Friday, 27 March 2015

Wellington Night Market (A Local's Guide to Wellington)

Off Cuba Mall, Left Bank Arcade hosts a Night Market every Friday. 
If you're ready to get your jive on, let's mosy on over to the Slightly Raised Platform of Live Music, where some ill advised person had strung up paper lanterns in the windiest city in New Zealand. Luckily it was a calm night. Here you can be entertained with brass band covers of popular songs and people clogging up walkways as they stop to listen. 

Moving along, the main draw to the Night Market is the multitude of food stalls. You can find Filipino (BBQ pork kebab featured here), Vietnamese, French, Colombian, Moroccan, Korean and Mexican to name a few. 

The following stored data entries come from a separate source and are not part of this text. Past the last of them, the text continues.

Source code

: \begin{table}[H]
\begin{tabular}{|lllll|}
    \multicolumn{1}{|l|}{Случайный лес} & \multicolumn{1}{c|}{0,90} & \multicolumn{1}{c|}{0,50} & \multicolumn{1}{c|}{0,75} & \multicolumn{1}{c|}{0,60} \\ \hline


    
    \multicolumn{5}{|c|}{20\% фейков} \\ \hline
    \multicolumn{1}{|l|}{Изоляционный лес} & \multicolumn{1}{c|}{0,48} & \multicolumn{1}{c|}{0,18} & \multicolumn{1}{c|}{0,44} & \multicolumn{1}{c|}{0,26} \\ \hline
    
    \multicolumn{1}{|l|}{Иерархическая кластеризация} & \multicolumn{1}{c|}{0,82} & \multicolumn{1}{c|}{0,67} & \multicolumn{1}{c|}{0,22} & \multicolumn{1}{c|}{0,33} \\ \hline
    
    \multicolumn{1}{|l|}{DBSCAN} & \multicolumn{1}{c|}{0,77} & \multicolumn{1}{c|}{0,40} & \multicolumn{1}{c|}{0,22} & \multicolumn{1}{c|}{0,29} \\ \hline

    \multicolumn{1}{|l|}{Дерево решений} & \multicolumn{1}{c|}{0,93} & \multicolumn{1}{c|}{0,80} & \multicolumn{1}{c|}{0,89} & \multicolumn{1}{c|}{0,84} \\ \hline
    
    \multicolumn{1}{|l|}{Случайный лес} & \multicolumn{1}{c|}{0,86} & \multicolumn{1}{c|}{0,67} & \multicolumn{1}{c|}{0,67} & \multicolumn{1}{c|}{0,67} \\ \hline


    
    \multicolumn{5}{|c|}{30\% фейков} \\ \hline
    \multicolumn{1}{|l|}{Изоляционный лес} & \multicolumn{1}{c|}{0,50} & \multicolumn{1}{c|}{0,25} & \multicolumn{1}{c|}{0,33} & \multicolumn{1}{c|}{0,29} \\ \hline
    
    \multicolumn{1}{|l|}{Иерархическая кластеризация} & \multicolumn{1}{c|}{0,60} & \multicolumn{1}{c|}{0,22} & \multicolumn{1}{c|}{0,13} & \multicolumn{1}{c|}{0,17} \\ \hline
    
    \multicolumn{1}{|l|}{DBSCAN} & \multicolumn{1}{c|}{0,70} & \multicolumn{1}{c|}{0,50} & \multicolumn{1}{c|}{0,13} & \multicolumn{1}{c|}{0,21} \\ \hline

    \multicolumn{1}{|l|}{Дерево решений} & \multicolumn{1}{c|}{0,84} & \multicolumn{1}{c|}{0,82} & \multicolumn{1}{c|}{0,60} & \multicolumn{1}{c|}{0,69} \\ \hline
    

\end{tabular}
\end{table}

We picked stalls based on the portion sizes. If they were providing snack sized food for a few dollars, we'd try it. An interesting one was the papas rellenas, which was a sort of Colombian fried potato-wrapped egg and flying animal construct that wasn't the easiest to eat with the plastic spoon they gave us. I'm pretty sure the flying animal was chicken, but can't know for sure. There were some stalls that we wanted to eat from, but they served full sized meals and we just didn't have the stomach room. We will be back for the Moroccan kebabs and the hangi. 

From Sweet Couple, I sampled a wondrous feat of culinary science: deep-fried ice cream. How is it frozen and yet fried? Only thermal scientists can know. 

And what better way to celebrate advances in molecular gastronomy than covering it in chocolate chips and caramel sauce?

For his dessert, Yannick ate a Korean pancake with black sugar, cinnamon and nuts. Watching a glob of batter be flung onto a skillet is jarring when you're used to the thin mixture of a French crepe, but once it was cooked through and sugary goodness was bursting out from the inside, our worries fluttered away. We had moved on from 'comfortably full' to 'one too many quills in the ink pot' and all for less than $30 for the both of us. 

The shops that line Left Bank also benefit from the increased foot traffic and stay open late. As you nibble on a burrito, you can peruse the aisles of secondhand books. The tortilla gives way and a travel guide of Tuscany from the 1970's gets a sprinkling of beans and cheese. You hastily try to scrape off the offending foodstuff before retreating shifty-eyed into the crowd, allowing the masses to shield you from shopkeeper fury.